== Work request ==
Word for word and without images, reproduce the listing that follows.
——
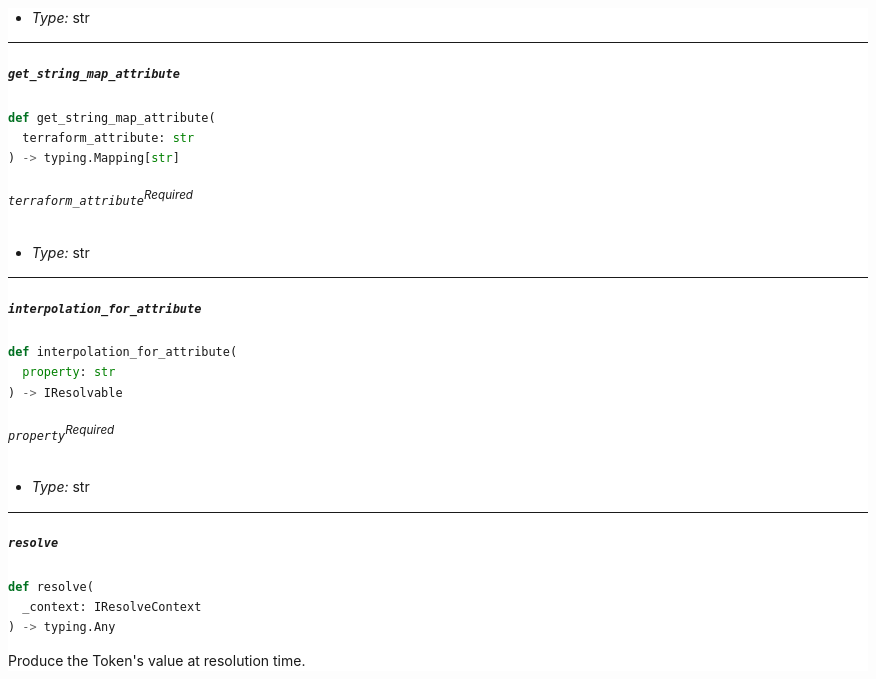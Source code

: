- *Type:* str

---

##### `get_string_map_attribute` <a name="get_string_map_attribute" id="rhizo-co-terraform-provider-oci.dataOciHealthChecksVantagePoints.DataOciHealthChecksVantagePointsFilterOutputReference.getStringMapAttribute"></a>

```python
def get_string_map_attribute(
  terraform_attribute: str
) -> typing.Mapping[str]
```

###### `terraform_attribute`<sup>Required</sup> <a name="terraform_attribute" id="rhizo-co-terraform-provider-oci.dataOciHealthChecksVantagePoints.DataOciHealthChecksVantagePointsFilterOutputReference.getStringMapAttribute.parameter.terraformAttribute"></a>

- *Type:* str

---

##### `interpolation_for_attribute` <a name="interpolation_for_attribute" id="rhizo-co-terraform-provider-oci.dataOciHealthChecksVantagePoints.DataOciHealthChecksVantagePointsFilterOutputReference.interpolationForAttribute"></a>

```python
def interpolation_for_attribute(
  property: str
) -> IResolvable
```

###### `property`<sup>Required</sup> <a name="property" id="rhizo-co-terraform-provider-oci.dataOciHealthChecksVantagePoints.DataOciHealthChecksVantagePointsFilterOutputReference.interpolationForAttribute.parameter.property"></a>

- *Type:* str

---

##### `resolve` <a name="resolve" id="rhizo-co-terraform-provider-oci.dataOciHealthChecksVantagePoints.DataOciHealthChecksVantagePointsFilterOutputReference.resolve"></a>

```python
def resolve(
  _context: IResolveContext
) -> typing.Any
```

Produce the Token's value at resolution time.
——
== Finished task ==
Source code

:- *Type:* str

---

##### `get_string_map_attribute` <a name="get_string_map_attribute" id="rhizo-co-terraform-provider-oci.dataOciHealthChecksVantagePoints.DataOciHealthChecksVantagePointsFilterOutputReference.getStringMapAttribute"></a>

```python
def get_string_map_attribute(
  terraform_attribute: str
) -> typing.Mapping[str]
```

###### `terraform_attribute`<sup>Required</sup> <a name="terraform_attribute" id="rhizo-co-terraform-provider-oci.dataOciHealthChecksVantagePoints.DataOciHealthChecksVantagePointsFilterOutputReference.getStringMapAttribute.parameter.terraformAttribute"></a>

- *Type:* str

---

##### `interpolation_for_attribute` <a name="interpolation_for_attribute" id="rhizo-co-terraform-provider-oci.dataOciHealthChecksVantagePoints.DataOciHealthChecksVantagePointsFilterOutputReference.interpolationForAttribute"></a>

```python
def interpolation_for_attribute(
  property: str
) -> IResolvable
```

###### `property`<sup>Required</sup> <a name="property" id="rhizo-co-terraform-provider-oci.dataOciHealthChecksVantagePoints.DataOciHealthChecksVantagePointsFilterOutputReference.interpolationForAttribute.parameter.property"></a>

- *Type:* str

---

##### `resolve` <a name="resolve" id="rhizo-co-terraform-provider-oci.dataOciHealthChecksVantagePoints.DataOciHealthChecksVantagePointsFilterOutputReference.resolve"></a>

```python
def resolve(
  _context: IResolveContext
) -> typing.Any
```

Produce the Token's value at resolution time.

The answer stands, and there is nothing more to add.